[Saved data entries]
╭──
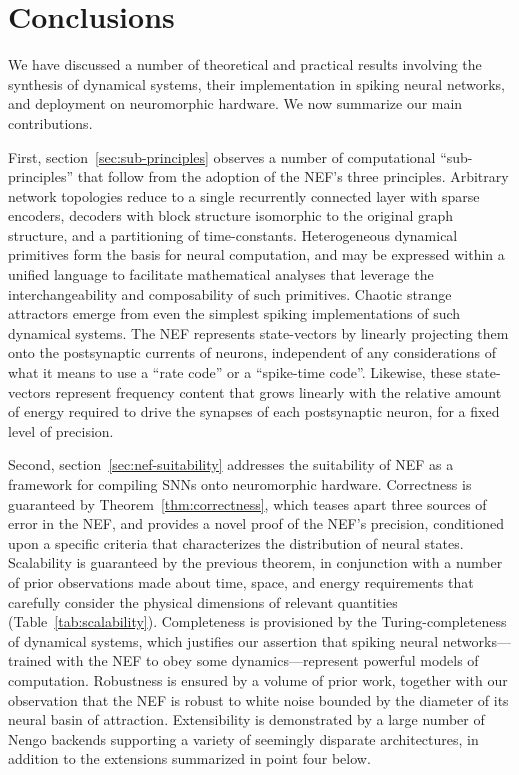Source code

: \chapter{Conclusions}
\label{chapt:conclusions}

We have discussed a number of theoretical and practical results involving the synthesis of dynamical systems, their implementation in spiking neural networks, and deployment on neuromorphic hardware.
We now summarize our main contributions.

First, section~\ref{sec:sub-principles} observes a number of computational ``sub-principles'' that follow from the adoption of the NEF's three principles.
Arbitrary network topologies reduce to a single recurrently connected layer with sparse encoders, decoders with block structure isomorphic to the original graph structure, and a partitioning of time-constants.
Heterogeneous dynamical primitives form the basis for neural computation, and may be expressed within a unified language to facilitate mathematical analyses that leverage the interchangeability and composability of such primitives.
Chaotic strange attractors emerge from even the simplest spiking implementations of such dynamical systems.
The NEF represents state-vectors by linearly projecting them onto the postsynaptic currents of neurons,  independent of any considerations of what it means to use a ``rate code'' or a ``spike-time code''.
Likewise, these state-vectors represent frequency content that grows linearly with the relative amount of energy required to drive the synapses of each postsynaptic neuron, for a fixed level of precision.

Second, section~\ref{sec:nef-suitability} addresses the suitability of NEF as a framework for compiling SNNs onto neuromorphic hardware.
Correctness is guaranteed by Theorem~\ref{thm:correctness}, which teases apart three sources of error in the NEF, and provides a novel proof of the NEF's precision, conditioned upon a specific criteria that characterizes the distribution of neural states.
Scalability is guaranteed by the previous theorem, in conjunction with a number of prior observations made about time, space, and energy requirements that carefully consider the physical dimensions of relevant quantities (Table~\ref{tab:scalability}).
Completeness is provisioned by the Turing-completeness of dynamical systems, which justifies our assertion that spiking neural networks---trained with the NEF to obey some dynamics---represent powerful models of computation.
Robustness is ensured by a volume of prior work, together with our observation that the NEF is robust to white noise bounded by the diameter of its neural basin of attraction.
Extensibility is demonstrated by a large number of Nengo backends supporting a variety of seemingly disparate architectures, in addition to the extensions summarized in point four below.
╰──
Your goal:
Take the lines above from the one containing "Chaotic strange attractors" to the one containing "Scalability is guaranteed" and retype them exactly, both ends included, with nothing added.

Answer to this exercise:
Chaotic strange attractors emerge from even the simplest spiking implementations of such dynamical systems.
The NEF represents state-vectors by linearly projecting them onto the postsynaptic currents of neurons,  independent of any considerations of what it means to use a ``rate code'' or a ``spike-time code''.
Likewise, these state-vectors represent frequency content that grows linearly with the relative amount of energy required to drive the synapses of each postsynaptic neuron, for a fixed level of precision.

Second, section~\ref{sec:nef-suitability} addresses the suitability of NEF as a framework for compiling SNNs onto neuromorphic hardware.
Correctness is guaranteed by Theorem~\ref{thm:correctness}, which teases apart three sources of error in the NEF, and provides a novel proof of the NEF's precision, conditioned upon a specific criteria that characterizes the distribution of neural states.
Scalability is guaranteed by the previous theorem, in conjunction with a number of prior observations made about time, space, and energy requirements that carefully consider the physical dimensions of relevant quantities (Table~\ref{tab:scalability}).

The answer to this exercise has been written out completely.